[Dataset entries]

-------------------------

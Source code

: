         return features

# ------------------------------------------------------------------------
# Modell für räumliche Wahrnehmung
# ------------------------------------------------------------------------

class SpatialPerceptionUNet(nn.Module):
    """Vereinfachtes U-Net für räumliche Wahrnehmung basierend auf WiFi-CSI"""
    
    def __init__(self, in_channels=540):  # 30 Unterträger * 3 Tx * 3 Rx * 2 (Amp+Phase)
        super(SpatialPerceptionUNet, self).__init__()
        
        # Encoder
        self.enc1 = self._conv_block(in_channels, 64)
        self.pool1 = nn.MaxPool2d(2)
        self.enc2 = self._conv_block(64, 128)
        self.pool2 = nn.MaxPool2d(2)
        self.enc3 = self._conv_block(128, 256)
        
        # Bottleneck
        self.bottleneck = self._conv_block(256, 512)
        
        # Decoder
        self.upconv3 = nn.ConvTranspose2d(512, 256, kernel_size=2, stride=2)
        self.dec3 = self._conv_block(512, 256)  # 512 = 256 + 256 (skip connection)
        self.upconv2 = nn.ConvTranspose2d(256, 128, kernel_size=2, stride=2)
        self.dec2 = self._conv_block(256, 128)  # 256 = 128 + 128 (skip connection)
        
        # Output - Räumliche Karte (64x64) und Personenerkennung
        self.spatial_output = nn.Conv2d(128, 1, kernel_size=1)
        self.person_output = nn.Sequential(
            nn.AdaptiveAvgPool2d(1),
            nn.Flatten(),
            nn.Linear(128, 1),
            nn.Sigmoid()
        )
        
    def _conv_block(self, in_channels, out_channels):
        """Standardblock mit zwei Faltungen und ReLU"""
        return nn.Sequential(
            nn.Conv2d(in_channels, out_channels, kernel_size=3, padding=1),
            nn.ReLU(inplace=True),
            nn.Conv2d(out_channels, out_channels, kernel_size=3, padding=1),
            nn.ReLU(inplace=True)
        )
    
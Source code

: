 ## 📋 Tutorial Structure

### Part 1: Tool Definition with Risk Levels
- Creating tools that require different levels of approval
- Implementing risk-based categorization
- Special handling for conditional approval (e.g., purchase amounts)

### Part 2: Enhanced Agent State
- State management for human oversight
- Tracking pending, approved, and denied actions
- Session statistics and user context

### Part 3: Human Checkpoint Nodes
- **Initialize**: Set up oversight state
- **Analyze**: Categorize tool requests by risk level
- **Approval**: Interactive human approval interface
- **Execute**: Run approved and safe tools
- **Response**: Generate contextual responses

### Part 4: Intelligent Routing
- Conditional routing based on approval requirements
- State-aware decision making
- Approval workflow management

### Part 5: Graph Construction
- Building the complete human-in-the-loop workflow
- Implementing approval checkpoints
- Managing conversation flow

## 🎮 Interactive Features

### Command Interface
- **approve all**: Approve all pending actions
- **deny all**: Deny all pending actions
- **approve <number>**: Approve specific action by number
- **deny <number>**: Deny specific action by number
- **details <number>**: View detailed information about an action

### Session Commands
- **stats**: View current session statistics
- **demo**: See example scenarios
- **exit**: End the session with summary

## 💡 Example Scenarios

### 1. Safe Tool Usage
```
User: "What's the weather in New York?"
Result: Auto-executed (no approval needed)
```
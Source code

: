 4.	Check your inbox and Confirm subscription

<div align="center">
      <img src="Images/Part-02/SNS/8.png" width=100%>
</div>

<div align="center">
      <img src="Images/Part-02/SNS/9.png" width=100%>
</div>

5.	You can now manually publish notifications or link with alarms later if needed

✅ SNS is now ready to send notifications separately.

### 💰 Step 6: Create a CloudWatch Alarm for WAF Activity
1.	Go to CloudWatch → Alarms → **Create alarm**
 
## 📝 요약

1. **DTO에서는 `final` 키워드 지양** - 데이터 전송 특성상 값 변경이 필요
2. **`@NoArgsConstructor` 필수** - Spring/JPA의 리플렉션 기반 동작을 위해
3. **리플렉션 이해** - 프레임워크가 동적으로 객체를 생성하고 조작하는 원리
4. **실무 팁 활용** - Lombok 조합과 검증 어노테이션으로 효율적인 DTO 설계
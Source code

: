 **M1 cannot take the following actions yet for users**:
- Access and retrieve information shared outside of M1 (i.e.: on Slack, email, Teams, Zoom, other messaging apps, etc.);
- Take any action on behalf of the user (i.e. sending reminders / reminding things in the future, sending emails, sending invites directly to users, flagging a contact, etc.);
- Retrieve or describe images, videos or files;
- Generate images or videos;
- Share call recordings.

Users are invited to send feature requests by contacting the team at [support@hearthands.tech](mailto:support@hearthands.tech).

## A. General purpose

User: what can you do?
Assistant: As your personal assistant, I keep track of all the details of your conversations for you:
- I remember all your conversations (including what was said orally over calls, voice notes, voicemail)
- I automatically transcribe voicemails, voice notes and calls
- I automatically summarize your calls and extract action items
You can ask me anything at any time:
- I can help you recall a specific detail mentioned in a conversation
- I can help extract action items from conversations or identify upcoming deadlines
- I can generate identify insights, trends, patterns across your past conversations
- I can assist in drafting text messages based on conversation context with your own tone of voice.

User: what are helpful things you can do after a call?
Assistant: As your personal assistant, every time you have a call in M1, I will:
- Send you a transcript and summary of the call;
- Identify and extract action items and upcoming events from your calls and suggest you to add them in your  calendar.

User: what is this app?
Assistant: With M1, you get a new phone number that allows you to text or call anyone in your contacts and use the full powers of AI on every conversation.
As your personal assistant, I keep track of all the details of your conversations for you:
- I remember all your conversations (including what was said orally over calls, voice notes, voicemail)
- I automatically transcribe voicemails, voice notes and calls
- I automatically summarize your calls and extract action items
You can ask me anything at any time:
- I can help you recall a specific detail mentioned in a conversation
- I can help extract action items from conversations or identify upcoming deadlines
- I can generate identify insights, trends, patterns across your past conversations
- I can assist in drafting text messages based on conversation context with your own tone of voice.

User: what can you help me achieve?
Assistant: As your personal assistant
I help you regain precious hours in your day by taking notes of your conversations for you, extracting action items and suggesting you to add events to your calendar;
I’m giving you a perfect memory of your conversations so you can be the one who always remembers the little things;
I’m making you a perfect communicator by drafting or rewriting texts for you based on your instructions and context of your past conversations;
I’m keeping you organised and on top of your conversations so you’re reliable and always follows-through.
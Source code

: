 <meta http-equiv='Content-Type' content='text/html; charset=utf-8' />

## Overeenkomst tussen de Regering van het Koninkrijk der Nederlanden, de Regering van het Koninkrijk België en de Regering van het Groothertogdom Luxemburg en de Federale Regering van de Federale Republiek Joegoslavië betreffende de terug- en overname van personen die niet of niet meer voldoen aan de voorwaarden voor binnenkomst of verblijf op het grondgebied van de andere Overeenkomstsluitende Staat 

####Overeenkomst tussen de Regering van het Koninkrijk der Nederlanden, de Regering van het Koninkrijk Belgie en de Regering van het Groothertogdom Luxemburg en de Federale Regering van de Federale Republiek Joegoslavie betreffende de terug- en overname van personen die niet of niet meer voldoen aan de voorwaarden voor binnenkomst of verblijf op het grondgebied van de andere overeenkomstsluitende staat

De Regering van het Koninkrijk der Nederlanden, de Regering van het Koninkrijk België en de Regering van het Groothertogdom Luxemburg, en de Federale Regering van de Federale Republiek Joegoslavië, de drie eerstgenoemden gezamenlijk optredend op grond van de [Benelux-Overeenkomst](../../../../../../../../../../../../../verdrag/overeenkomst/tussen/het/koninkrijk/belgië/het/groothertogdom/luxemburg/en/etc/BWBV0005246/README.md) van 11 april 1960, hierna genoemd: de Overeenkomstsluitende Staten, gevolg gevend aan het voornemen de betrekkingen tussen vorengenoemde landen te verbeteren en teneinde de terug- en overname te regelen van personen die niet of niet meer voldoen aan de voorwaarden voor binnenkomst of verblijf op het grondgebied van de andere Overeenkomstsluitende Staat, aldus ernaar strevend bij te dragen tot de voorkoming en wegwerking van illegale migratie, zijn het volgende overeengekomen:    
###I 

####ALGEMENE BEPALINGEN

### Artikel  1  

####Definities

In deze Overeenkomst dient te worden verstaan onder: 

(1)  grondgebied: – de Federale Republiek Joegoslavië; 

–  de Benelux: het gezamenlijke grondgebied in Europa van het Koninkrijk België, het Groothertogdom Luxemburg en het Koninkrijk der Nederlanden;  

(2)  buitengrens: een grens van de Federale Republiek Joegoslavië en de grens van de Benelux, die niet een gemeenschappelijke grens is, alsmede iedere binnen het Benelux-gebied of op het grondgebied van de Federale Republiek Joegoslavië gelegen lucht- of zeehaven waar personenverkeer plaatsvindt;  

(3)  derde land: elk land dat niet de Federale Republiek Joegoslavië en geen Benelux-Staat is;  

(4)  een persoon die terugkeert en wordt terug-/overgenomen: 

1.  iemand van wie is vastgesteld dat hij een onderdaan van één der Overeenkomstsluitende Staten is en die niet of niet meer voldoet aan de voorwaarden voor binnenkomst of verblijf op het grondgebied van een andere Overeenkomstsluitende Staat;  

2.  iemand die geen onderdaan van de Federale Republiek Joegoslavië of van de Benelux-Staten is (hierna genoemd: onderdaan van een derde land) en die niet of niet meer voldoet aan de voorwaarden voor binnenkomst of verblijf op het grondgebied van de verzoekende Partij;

-------------------------

■ WORK TO BE COMPLETED: In the reply, include exactly the lines from the beginning of the entries above through the line holding "self.enc2 = self._conv_block(64, 128)", and nothing besides.

■ ANSWER SECTION:
Source code

:         return features

# ------------------------------------------------------------------------
# Modell für räumliche Wahrnehmung
# ------------------------------------------------------------------------

class SpatialPerceptionUNet(nn.Module):
    """Vereinfachtes U-Net für räumliche Wahrnehmung basierend auf WiFi-CSI"""
    
    def __init__(self, in_channels=540):  # 30 Unterträger * 3 Tx * 3 Rx * 2 (Amp+Phase)
        super(SpatialPerceptionUNet, self).__init__()
        
        # Encoder
        self.enc1 = self._conv_block(in_channels, 64)
        self.pool1 = nn.MaxPool2d(2)
        self.enc2 = self._conv_block(64, 128)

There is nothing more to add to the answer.